To do — Your answer must be the lines from the first one in the material through the line with "The intuition is", retyped exactly and with no pictures.

Material for this task —
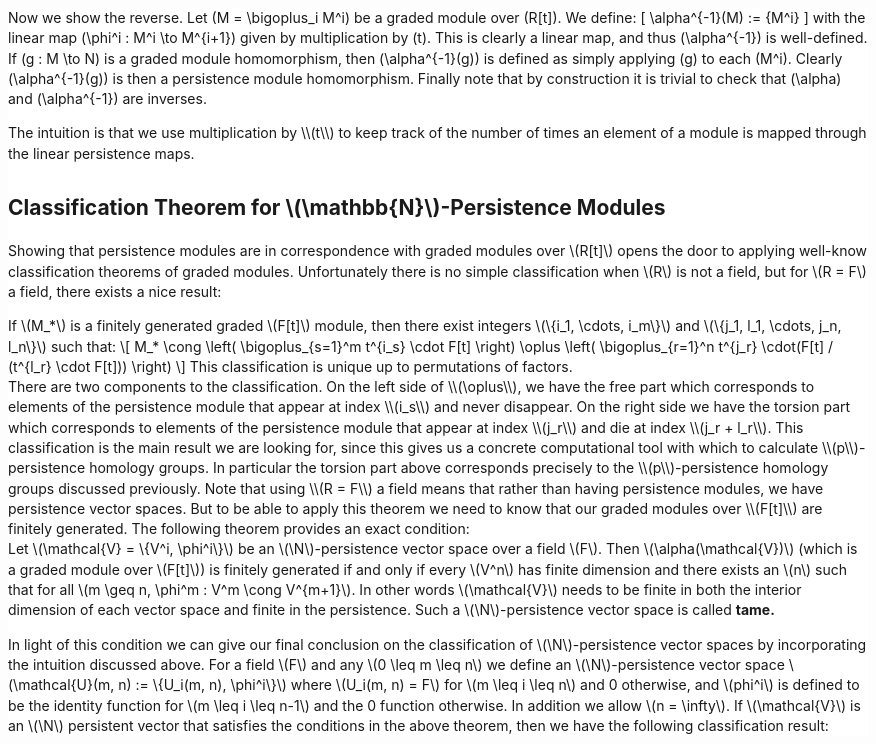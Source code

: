    
   Now we show the reverse. Let \(M = \bigoplus_i M^i\) be a graded module over \(R[t]\). We define:
   \[
      \alpha^{-1}(M) := \{M^i\}
   \]
   with the linear map \(\phi^i : M^i \to M^{i+1}\) given by multiplication by \(t\). This is clearly a linear map, and thus \(\alpha^{-1}\) is well-defined. If \(g : M \to N\) is a graded module homomorphism, then \(\alpha^{-1}(g)\) is defined as simply applying \(g\) to each \(M^i\). Clearly \(\alpha^{-1}(g)\) is then a persistence module homomorphism. Finally note that by construction it is trivial to check that \(\alpha\) and \(\alpha^{-1}\) are inverses.
   
</div>
The intuition is that we use multiplication by \\(t\\) to keep track of the number of times an element of a module is mapped through the linear persistence maps.

## Classification Theorem for \\(\mathbb{N}\\)-Persistence Modules

Showing that persistence modules are in correspondence with graded modules over \\(R[t]\\) opens the door to applying well-know classification theorems of graded modules. Unfortunately there is no simple classification when \\(R\\) is not a field, but for \\(R = F\\) a field, there exists a nice result:

<div class="theorem" text='Graded Module Classification'>
   If \(M_*\) is a finitely generated graded \(F[t]\) module, then there exist integers \(\{i_1, \cdots, i_m\}\) and \(\{j_1, l_1, \cdots, j_n, l_n\}\) such that:
   \[
      M_* \cong \left( \bigoplus_{s=1}^m t^{i_s} \cdot F[t] \right) \oplus \left( \bigoplus_{r=1}^n t^{j_r} \cdot(F[t] / (t^{l_r} \cdot F[t])) \right)
   \]
   This classification is unique up to permutations of factors.
</div>
There are two components to the classification. On the left side of \\(\oplus\\), we have the free part which corresponds to elements of the persistence module that appear at index \\(i_s\\) and never disappear. On the right side we have the torsion part which corresponds to elements of the persistence module that appear at index \\(j_r\\) and die at index \\(j_r + l_r\\). This classification is the main result we are looking for, since this gives us a concrete computational tool with which to calculate \\(p\\)-persistence homology groups. In particular the torsion part above corresponds precisely to the \\(p\\)-persistence homology groups discussed previously. Note that using \\(R = F\\) a field means that rather than having persistence modules, we have persistence vector spaces. But to be able to apply this theorem we need to know that our graded modules over \\(F[t]\\) are finitely generated. The following theorem provides an exact condition:

<div class="theorem">
   Let \(\mathcal{V} = \{V^i, \phi^i\}\) be an \(\N\)-persistence vector space over a field \(F\). Then \(\alpha(\mathcal{V})\) (which is a graded module over \(F[t]\)) is finitely generated if and only if every \(V^n\) has finite dimension and there exists an \(n\) such that for all \(m \geq n, \phi^m : V^m \cong V^{m+1}\). In other words \(\mathcal{V}\) needs to be finite in both the interior dimension of each vector space and finite in the persistence. Such a \(\N\)-persistence vector space is called <b>tame.</b>
</div>

In light of this condition we can give our final conclusion on the classification of \\(\N\\)-persistence vector spaces by incorporating the intuition discussed above. For a field \\(F\\) and any \\(0 \leq m \leq n\\) we define an \\(\N\\)-persistence vector space \\(\mathcal{U}(m, n) := \\{U_i(m, n), \phi^i\\}\\) where \\(U_i(m, n) = F\\) for \\(m \leq i \leq n\\) and 0 otherwise, and \\(phi^i\\) is defined to be the identity function for \\(m \leq i \leq n-1\\) and the 0 function otherwise. In addition we allow \\(n = \infty\\). If \\(\mathcal{V}\\) is an \\(\N\\) persistent vector that satisfies the conditions in the above theorem, then we have the following classification result:


[^bio]: <a href="https://www.sciencedirect.com/science/article/pii/S0003267016300137" class="dont-break-out">https://www.sciencedirect.com/science/article/pii/S0003267016300137</a>
[^tsne]: <a href="http://www.jmlr.org/papers/volume9/vandermaaten08a/vandermaaten08a.pdf" class="dont-break-out">http://www.jmlr.org/papers/volume9/vandermaaten08a/vandermaaten08a.pdf</a>
[^diff]: <a href="https://www.sciencedirect.com/science/article/pii/S1063520306000546" class="dont-break-out">https://www.sciencedirect.com/science/article/pii/S1063520306000546</a>
[^car]: <a href="http://www.ams.org/journals/bull/2009-46-02/S0273-0979-09-01249-X/S0273-0979-09-01249-X.pdf" class="dont-break-out">http://www.ams.org/journals/bull/2009-46-02/S0273-0979-09-01249-X/S0273-0979-09-01249-X.pdf</a>
[^chazal]: <a href="https://arxiv.org/abs/1710.04019" class="dont-break-out">https://arxiv.org/abs/1710.04019</a>
[^distill]: Wattenberg, et al., "How to Use t-SNE Effectively", Distill, 2016. <a href="http://doi.org/10.23915/distill.00002" class="dont-break-out">http://doi.org/10.23915/distill.00002</a>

Solved problem —
Source code

:    
   Now we show the reverse. Let \(M = \bigoplus_i M^i\) be a graded module over \(R[t]\). We define:
   \[
      \alpha^{-1}(M) := \{M^i\}
   \]
   with the linear map \(\phi^i : M^i \to M^{i+1}\) given by multiplication by \(t\). This is clearly a linear map, and thus \(\alpha^{-1}\) is well-defined. If \(g : M \to N\) is a graded module homomorphism, then \(\alpha^{-1}(g)\) is defined as simply applying \(g\) to each \(M^i\). Clearly \(\alpha^{-1}(g)\) is then a persistence module homomorphism. Finally note that by construction it is trivial to check that \(\alpha\) and \(\alpha^{-1}\) are inverses.
   
</div>
The intuition is that we use multiplication by \\(t\\) to keep track of the number of times an element of a module is mapped through the linear persistence maps.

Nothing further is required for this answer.